Scikit-learn compatible wrapper of the Random Bits Forest program written by (Wang et al., 2016)

Last update: Jul 24, 2021

Overview

sklearn-compatible Random Bits Forest

Scikit-learn compatible wrapper of the Random Bits Forest program written by Wang et al., 2016, available as a binary on Sourceforge. All credits belong to the authors. This is just some quick and dirty wrapper and testing code.

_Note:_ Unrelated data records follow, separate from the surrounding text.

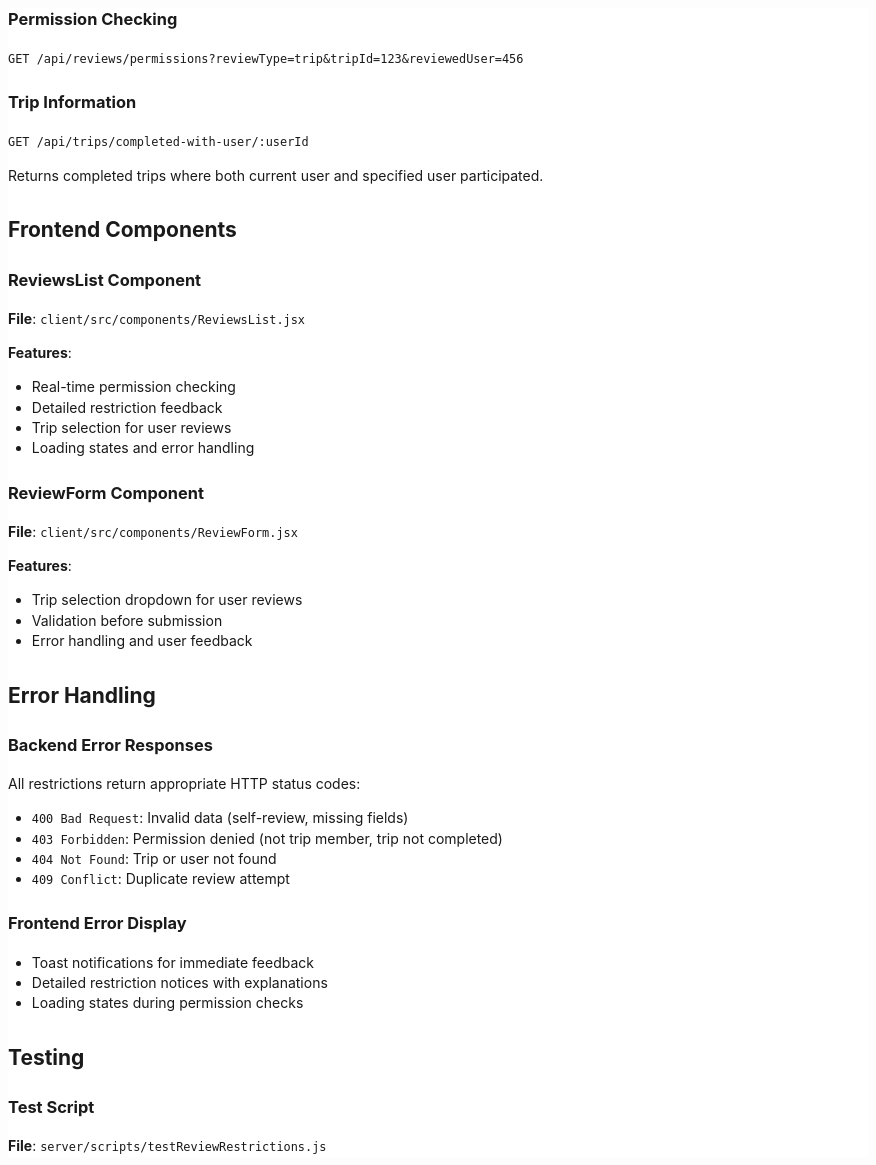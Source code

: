 ### Permission Checking
```
GET /api/reviews/permissions?reviewType=trip&tripId=123&reviewedUser=456
```

### Trip Information
```
GET /api/trips/completed-with-user/:userId
```
Returns completed trips where both current user and specified user participated.

## Frontend Components

### ReviewsList Component
**File**: `client/src/components/ReviewsList.jsx`

**Features**:
- Real-time permission checking
- Detailed restriction feedback
- Trip selection for user reviews
- Loading states and error handling

### ReviewForm Component
**File**: `client/src/components/ReviewForm.jsx`

**Features**:
- Trip selection dropdown for user reviews
- Validation before submission
- Error handling and user feedback

## Error Handling

### Backend Error Responses
All restrictions return appropriate HTTP status codes:

- `400 Bad Request`: Invalid data (self-review, missing fields)
- `403 Forbidden`: Permission denied (not trip member, trip not completed)
- `404 Not Found`: Trip or user not found
- `409 Conflict`: Duplicate review attempt

### Frontend Error Display
- Toast notifications for immediate feedback
- Detailed restriction notices with explanations
- Loading states during permission checks

## Testing

### Test Script
**File**: `server/scripts/testReviewRestrictions.js`
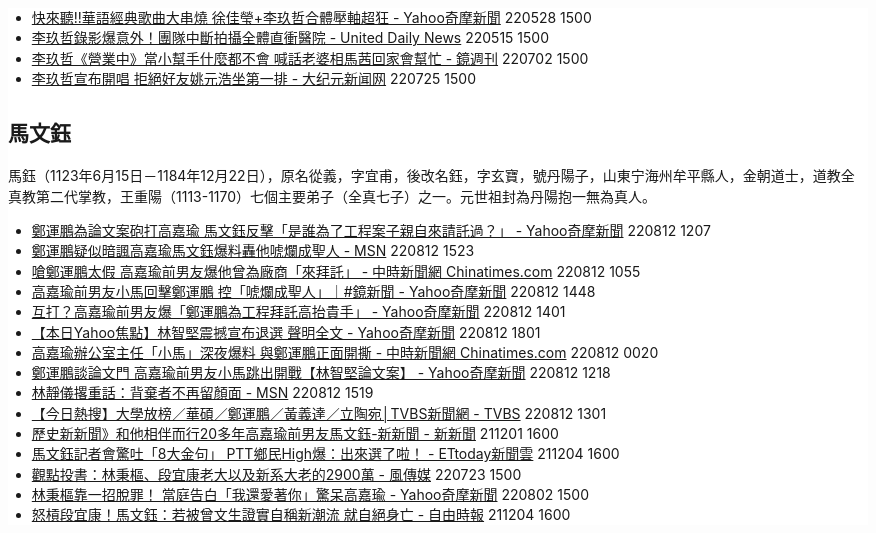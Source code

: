 - [快來聽!!華語經典歌曲大串燒 徐佳瑩+李玖哲合體壓軸超狂 - Yahoo奇摩新聞](https://tw.news.yahoo.com/%E5%BF%AB%E4%BE%86%E8%81%BD-%E8%8F%AF%E8%AA%9E%E7%B6%93%E5%85%B8%E6%AD%8C%E6%9B%B2%E5%A4%A7%E4%B8%B2%E7%87%92-%E5%BE%90%E4%BD%B3%E7%91%A9-%E6%9D%8E%E7%8E%96%E5%93%B2%E5%90%88%E9%AB%94%E5%A3%93%E8%BB%B8%E8%B6%85%E7%8B%82-145842497.html "快來聽!!華語經典歌曲大串燒 徐佳瑩+李玖哲合體壓軸超狂 - Yahoo奇摩新聞") 220528 1500
- [李玖哲錄影爆意外！團隊中斷拍攝全體直衝醫院 - United Daily News](https://stars.udn.com/star/story/10091/6314823 "李玖哲錄影爆意外！團隊中斷拍攝全體直衝醫院 - United Daily News") 220515 1500
- [李玖哲《營業中》當小幫手什麼都不會 喊話老婆相馬茜回家會幫忙 - 鏡週刊](https://www.mirrormedia.mg/story/20220702ent005/ "李玖哲《營業中》當小幫手什麼都不會 喊話老婆相馬茜回家會幫忙 - 鏡週刊") 220702 1500
- [李玖哲宣布開唱 拒絕好友姚元浩坐第一排 - 大纪元新闻网](https://www.epochtimes.com/gb/22/7/25/n13788660.htm "李玖哲宣布開唱 拒絕好友姚元浩坐第一排 - 大纪元新闻网") 220725 1500

## 馬文鈺

馬鈺（1123年6月15日－1184年12月22日），原名從義，字宜甫，後改名鈺，字玄寶，號丹陽子，山東宁海州牟平縣人，金朝道士，道教全真教第二代掌教，王重陽（1113-1170）七個主要弟子（全真七子）之一。元世祖封為丹陽抱一無為真人。
- [鄭運鵬為論文案砲打高嘉瑜 馬文鈺反擊「是誰為了工程案子親自來請託過？」 - Yahoo奇摩新聞](https://tw.news.yahoo.com/%E9%84%AD%E9%81%8B%E9%B5%AC%E7%82%BA%E8%AB%96%E6%96%87%E6%A1%88%E7%A0%B2%E6%89%93%E9%AB%98%E5%98%89%E7%91%9C-%E9%A6%AC%E6%96%87%E9%88%BA%E5%8F%8D%E6%93%8A-%E6%98%AF%E8%AA%B0%E7%82%BA%E4%BA%86%E5%B7%A5%E7%A8%8B%E6%A1%88%E5%AD%90%E8%A6%AA%E8%87%AA%E4%BE%86%E8%AB%8B%E8%A8%97%E9%81%8E-035540096.html "鄭運鵬為論文案砲打高嘉瑜 馬文鈺反擊「是誰為了工程案子親自來請託過？」 - Yahoo奇摩新聞") 220812 1207
- [鄭運鵬疑似暗諷高嘉瑜馬文鈺爆料轟他唬爛成聖人 - MSN](https://www.msn.com/zh-tw/news/national/%E9%84%AD%E9%81%8B%E9%B5%AC%E7%96%91%E4%BC%BC%E6%9A%97%E8%AB%B7%E9%AB%98%E5%98%89%E7%91%9C-%E9%A6%AC%E6%96%87%E9%88%BA%E7%88%86%E6%96%99%E8%BD%9F%E4%BB%96%E5%94%AC%E7%88%9B%E6%88%90%E8%81%96%E4%BA%BA/ar-AA10Adu3?li=BBqj0iS "鄭運鵬疑似暗諷高嘉瑜馬文鈺爆料轟他唬爛成聖人 - MSN") 220812 1523
- [嗆鄭運鵬太假 高嘉瑜前男友爆他曾為廠商「來拜託」 - 中時新聞網 Chinatimes.com](https://www.chinatimes.com/realtimenews/20220812001769-260407?ctrack=pc_main_rtime_p01 "嗆鄭運鵬太假 高嘉瑜前男友爆他曾為廠商「來拜託」 - 中時新聞網 Chinatimes.com") 220812 1055
- [高嘉瑜前男友小馬回擊鄭運鵬 控「唬爛成聖人」｜#鏡新聞 - Yahoo奇摩新聞](https://tw.news.yahoo.com/%E9%AB%98%E5%98%89%E7%91%9C%E5%89%8D%E7%94%B7%E5%8F%8B%E5%B0%8F%E9%A6%AC%E5%9B%9E%E6%93%8A%E9%84%AD%E9%81%8B%E9%B5%AC-%E6%8E%A7-%E5%94%AC%E7%88%9B%E6%88%90%E8%81%96%E4%BA%BA-%E9%8F%A1%E6%96%B0%E8%81%9E-063833054.html "高嘉瑜前男友小馬回擊鄭運鵬 控「唬爛成聖人」｜#鏡新聞 - Yahoo奇摩新聞") 220812 1448
- [互打？高嘉瑜前男友爆「鄭運鵬為工程拜託高抬貴手」 - Yahoo奇摩新聞](https://tw.news.yahoo.com/%E4%BA%92%E6%89%93-%E9%AB%98%E5%98%89%E7%91%9C%E5%89%8D%E7%94%B7%E5%8F%8B%E7%88%86-%E9%84%AD%E9%81%8B%E9%B5%AC%E7%82%BA%E5%B7%A5%E7%A8%8B%E6%8B%9C%E8%A8%97%E9%AB%98%E6%8A%AC%E8%B2%B4%E6%89%8B-054307536.html "互打？高嘉瑜前男友爆「鄭運鵬為工程拜託高抬貴手」 - Yahoo奇摩新聞") 220812 1401
- [【本日Yahoo焦點】林智堅震撼宣布退選 聲明全文 - Yahoo奇摩新聞](https://tw.news.yahoo.com/%E3%80%90%E6%9C%AC%E6%97%A5-yahoo%E7%84%A6%E9%BB%9E%E3%80%91%E6%9E%97%E6%99%BA%E5%A0%85%E9%9C%87%E6%92%BC%E5%AE%A3%E5%B8%83%E9%80%80%E9%81%B8-%E8%81%B2%E6%98%8E%E5%85%A8%E6%96%87-100153031.html "【本日Yahoo焦點】林智堅震撼宣布退選 聲明全文 - Yahoo奇摩新聞") 220812 1801
- [高嘉瑜辦公室主任「小馬」深夜爆料 與鄭運鵬正面開撕 - 中時新聞網 Chinatimes.com](https://www.chinatimes.com/amp/realtimenews/20220812000051-260407 "高嘉瑜辦公室主任「小馬」深夜爆料 與鄭運鵬正面開撕 - 中時新聞網 Chinatimes.com") 220812 0020
- [鄭運鵬談論文門 高嘉瑜前男友小馬跳出開戰【林智堅論文案】 - Yahoo奇摩新聞](https://tw.news.yahoo.com/tv/%E9%84%AD%E9%81%8B%E9%B5%AC%E8%AB%87%E8%AB%96%E6%96%87%E9%96%80-%E9%AB%98%E5%98%89%E7%91%9C%E5%89%8D%E7%94%B7%E5%8F%8B%E5%B0%8F%E9%A6%AC%E8%B7%B3%E5%87%BA%E9%96%8B%E6%88%B0-%E6%9E%97%E6%99%BA%E5%A0%85%E8%AB%96%E6%96%87%E6%A1%88-040256009.html "鄭運鵬談論文門 高嘉瑜前男友小馬跳出開戰【林智堅論文案】 - Yahoo奇摩新聞") 220812 1218
- [林靜儀撂重話：背棄者不再留顏面 - MSN](https://www.msn.com/zh-tw/news/opinion/%E6%9E%97%E9%9D%9C%E5%84%80%E6%92%82%E9%87%8D%E8%A9%B1%E8%83%8C%E6%A3%84%E8%80%85%E4%B8%8D%E5%86%8D%E7%95%99%E9%A1%8F%E9%9D%A2/ar-AA10AkhX?li=BBqiNIb "林靜儀撂重話：背棄者不再留顏面 - MSN") 220812 1519
- [【今日熱搜】大學放榜／華碩／鄭運鵬／黃義達／立陶宛│TVBS新聞網 - TVBS](https://news.tvbs.com.tw/world/1875394 "【今日熱搜】大學放榜／華碩／鄭運鵬／黃義達／立陶宛│TVBS新聞網 - TVBS") 220812 1301
- [歷史新新聞》和他相伴而行20多年高嘉瑜前男友馬文鈺-新新聞 - 新新聞](https://new7.storm.mg/article/4077167 "歷史新新聞》和他相伴而行20多年高嘉瑜前男友馬文鈺-新新聞 - 新新聞") 211201 1600
- [馬文鈺記者會驚吐「8大金句」 PTT鄉民High爆：出來選了啦！ - ETtoday新聞雲](https://www.ettoday.net/news/20211204/2138746.htm "馬文鈺記者會驚吐「8大金句」 PTT鄉民High爆：出來選了啦！ - ETtoday新聞雲") 211204 1600
- [觀點投書：林秉樞、段宜康老大以及新系大老的2900萬 - 風傳媒](https://www.storm.mg/article/4433121 "觀點投書：林秉樞、段宜康老大以及新系大老的2900萬 - 風傳媒") 220723 1500
- [林秉樞靠一招脫罪！ 當庭告白「我還愛著你」驚呆高嘉瑜 - Yahoo奇摩新聞](https://tw.news.yahoo.com/%E6%9E%97%E7%A7%89%E6%A8%9E%E9%9D%A0-%E6%8B%9B%E8%84%AB%E7%BD%AA-%E7%95%B6%E5%BA%AD%E5%91%8A%E7%99%BD-%E6%88%91%E9%82%84%E6%84%9B%E8%91%97%E4%BD%A0-%E9%A9%9A%E5%91%86%E9%AB%98%E5%98%89%E7%91%9C-002714671.html "林秉樞靠一招脫罪！ 當庭告白「我還愛著你」驚呆高嘉瑜 - Yahoo奇摩新聞") 220802 1500
- [怒槓段宜康！馬文鈺：若被曾文生證實自稱新潮流 就自絕身亡 - 自由時報](https://news.ltn.com.tw/news/politics/breakingnews/3757878 "怒槓段宜康！馬文鈺：若被曾文生證實自稱新潮流 就自絕身亡 - 自由時報") 211204 1600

The authors present "...a classification and regression algorithm called Random Bits Forest (RBF). RBF integrates neural network (for depth), boosting (for wideness) and random forest (for accuracy). It first generates and selects ~10,000 small three-layer threshold random neural networks as basis by gradient boosting scheme. These binary basis are then feed into a modified random forest algorithm to obtain predictions. In conclusion, RBF is a novel framework that performs strongly especially on data with large size."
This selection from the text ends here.